Lab 3: Java I/O Streams and File Processing Pipeline

The goal of this lab is to build a robust file processing pipeline that handles various types of files efficiently using different Java I/O streams.

In modern applications, processing different types of files efficiently is crucial. From handling large text and binary files to dealing with text in different character encodings. Today, many applications fail to handle unexpected files, whether due to large sizes that make the application slower, or at worst, crash due to running out of memory, or even fail to display content due to unseen character encodings that weren’t anticipated. Therefore, choosing the right I/O approach can significantly enhance performance and reliability.

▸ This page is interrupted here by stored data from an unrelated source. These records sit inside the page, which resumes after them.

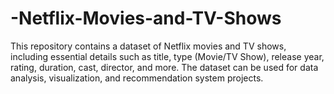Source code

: # -Netflix-Movies-and-TV-Shows
This repository contains a dataset of Netflix movies and TV shows, including essential details such as title, type (Movie/TV Show), release year, rating, duration, cast, director, and more. The dataset can be used for data analysis, visualization, and recommendation system projects.
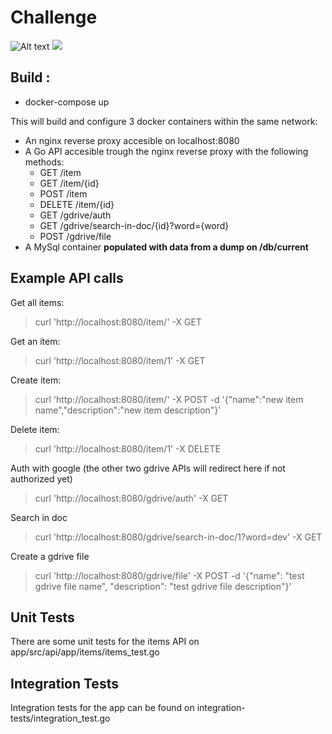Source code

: # Challenge

![Alt text](./docs/diagram.svg)
<img src="./docs/diagram.svg">

## Build :  
  - docker-compose up

This will build and configure 3 docker containers within the same network:
- An nginx reverse proxy accesible on localhost:8080
- A Go API accesible trough the nginx reverse proxy with the following methods:  
  - GET     /item  
  - GET     /item/{id}  
  - POST    /item  
  - DELETE  /item/{id}  
  - GET     /gdrive/auth  
  -	GET     /gdrive/search-in-doc/{id}?word={word}
  - POST    /gdrive/file  
- A MySql container <b>populated with data from a dump on /db/current</b>

## Example API calls

  Get all items:  
  > curl 'http://localhost:8080/item/' -X GET

  Get an item:  
  > curl 'http://localhost:8080/item/1' -X GET

  Create item:  
  > curl 'http://localhost:8080/item/' -X POST -d '{"name":"new item name","description":"new item description"}'  

  Delete item:  
  > curl 'http://localhost:8080/item/1' -X DELETE

  Auth with google (the other two gdrive APIs will redirect here if not authorized yet)
  > curl 'http://localhost:8080/gdrive/auth' -X GET

  Search in doc
  > curl 'http://localhost:8080/gdrive/search-in-doc/1?word=dev' -X GET

  Create a gdrive file
  > curl 'http://localhost:8080/gdrive/file' -X POST -d '{"name": "test gdrive file name", "description": "test gdrive file description"}'

## Unit Tests  
There are some unit tests for the items API on app/src/api/app/items/items_test.go

## Integration Tests  
Integration tests for the app can be found on integration-tests/integration_test.go
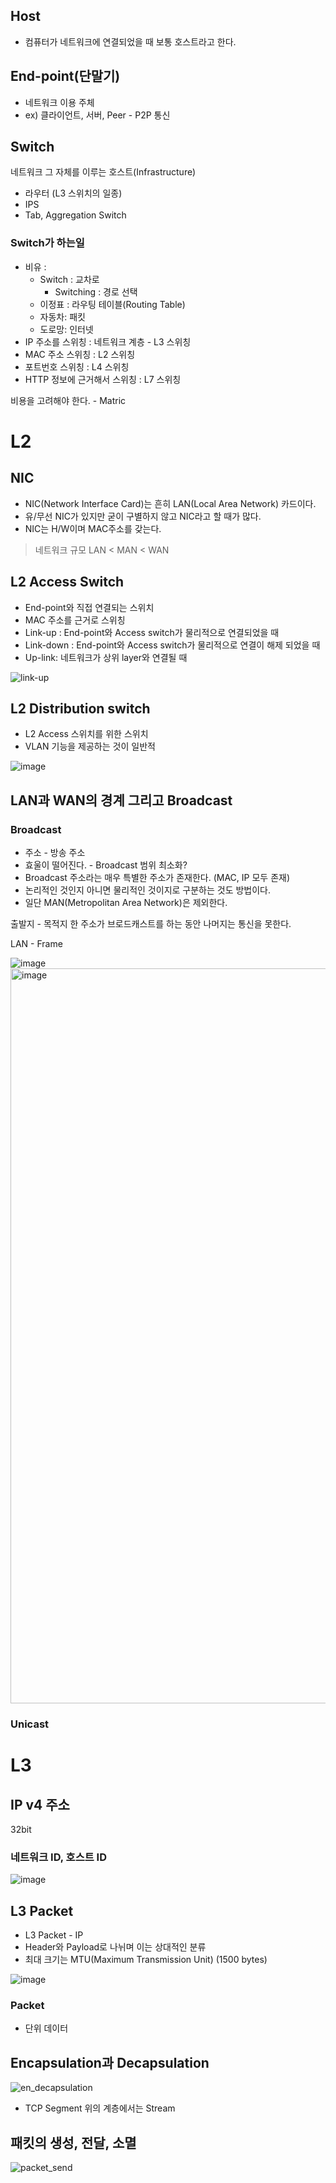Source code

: ## Host
* 컴퓨터가 네트워크에 연결되었을 때 보통 호스트라고 한다.

## End-point(단말기)
* 네트워크 이용 주체
* ex) 클라이언트, 서버, Peer - P2P 통신
## Switch
네트워크 그 자체를 이루는 호스트(Infrastructure)
* 라우터 (L3 스위치의 일종)
* IPS
* Tab, Aggregation Switch

### Switch가 하는일
* 비유 : 
    * Switch : 교차로
        * Switching : 경로 선택
    * 이정표 : 라우팅 테이블(Routing Table)
    * 자동차: 패킷
    * 도로망: 인터넷
* IP 주소를 스위칭 : 네트워크 계층 - L3 스위칭
* MAC 주소 스위칭 : L2 스위칭 
* 포트번호 스위칭 : L4 스위칭
* HTTP 정보에 근거해서 스위칭 : L7 스위칭

비용을 고려해야 한다. - Matric

# L2

## NIC 
* NIC(Network Interface Card)는 흔히 LAN(Local Area Network) 카드이다.
* 유/무선 NIC가 있지만 굳이 구별하지 않고 NIC라고 할 때가 많다.
* NIC는 H/W이며 MAC주소를 갖는다.

> 네트워크 규모 LAN < MAN < WAN

## L2 Access Switch
* End-point와 직접 연결되는 스위치
* MAC 주소를 근거로 스위칭
* Link-up : End-point와 Access switch가 물리적으로 연결되었을 때
* Link-down : End-point와 Access switch가 물리적으로 연결이 해제 되었을 때
* Up-link: 네트워크가 상위 layer와 연결될 때

![link-up](https://github.com/kmularise/TIL/assets/106499310/267d97e9-5a7a-4e31-a411-f80a0652a7b8)

## L2 Distribution switch
* L2 Access 스위치를 위한 스위치
* VLAN 기능을 제공하는 것이 일반적

![image](https://github.com/kmularise/TIL/assets/106499310/102b6a58-b60c-495e-b14e-e7630a3d6fec)


## LAN과 WAN의 경계 그리고 Broadcast
### Broadcast
* 주소 -  방송 주소
* 효울이 떨어진다. - Broadcast 범위 최소화?
* Broadcast 주소라는 매우 특별한 주소가 존재한다. (MAC, IP 모두 존재)
* 논리적인 것인지 아니면 물리적인 것이지로 구분하는 것도 방법이다.
* 일단 MAN(Metropolitan Area Network)은 제외한다.

출발지 - 목적지
한 주소가 브로드캐스트를 하는 동안 나머지는 통신을 못한다.

LAN - Frame 

![image](https://github.com/kmularise/TIL/assets/106499310/d145d7de-a386-4532-b84a-0a6ebb54f656)
<img width="1176" alt="image" src="https://github.com/kmularise/TIL/assets/106499310/23297d68-82bb-44f9-b19f-70f2828a9264">


### Unicast

# L3

## IP v4 주소
32bit

### 네트워크 ID, 호스트 ID
![image](https://github.com/kmularise/TIL/assets/106499310/70d0b963-cfb3-4968-8cf2-a388d387d592)

## L3 Packet
* L3 Packet - IP
* Header와 Payload로 나뉘며 이는 상대적인 분류
* 최대 크기는 MTU(Maximum Transmission Unit) (1500 bytes)

![image](https://github.com/kmularise/TIL/assets/106499310/5e003fb6-3637-4f72-884c-ecc3ff6a72c2)

### Packet
* 단위 데이터

## Encapsulation과 Decapsulation
![en_decapsulation](https://github.com/kmularise/TIL/assets/106499310/3e41acf9-15f2-44f4-9def-c88025c902c4)
* TCP Segment 위의 계층에서는 Stream

## 패킷의 생성, 전달, 소멸
![packet_send](https://github.com/kmularise/TIL/assets/106499310/2d8016d0-5f3e-4927-a85f-663debccba6a)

In this lab, we will work through scenarios that a developer is evaluating to use in a media asset management system he is building for digital content creators who need to process various types of files: raw video metadata (binary), subtitle files (text with different encodings), video descriptions (text), and images (binary). The system needs to handle large files efficiently and support both reading and writing operations.

Objectives

In this lab you will:

  1. Implement and evaluate different file copy methods using byte streams:

    • Copy the file byte by byte.
    • Copy the entire file at once.
    • Copy the file in chunks.
  2. Implement and evaluate different character stream methods:

    • Use unbuffered character streams to read and count words in a text file.
    • Use buffered character streams to read and count words in a text file.
  3. Understand and handle character encoding issues:

    • Read a text file with a different character encoding (Windows-1256) and count the number of words.
    • Compare the performance and memory usage of different I/O approaches.
    • Discuss the best use cases for each approach based on the evaluation results.

Requirements and Tools

  • Java JDK 11 or above
  • Sample files located under src/main/resources:
    • Large files (binary)
    • .txt file for an e-book UTF-8 encodings
    • .txt file in different encodings (other than UTF-8)

Problem Statement

A developer is working on an application for content creators to manage their digital assets efficiently. The developer is experimenting with the Java I/O package to evaluate and select the most appropriate I/O streams for each operation while maintaining optimal performance (fast processing) and reliability (preventing runtime errors).

Getting Started

If your instructor is using GitHub classroom, you will need to accept the assignment using the link below, clone the template repository, and import it as a project into your IDE.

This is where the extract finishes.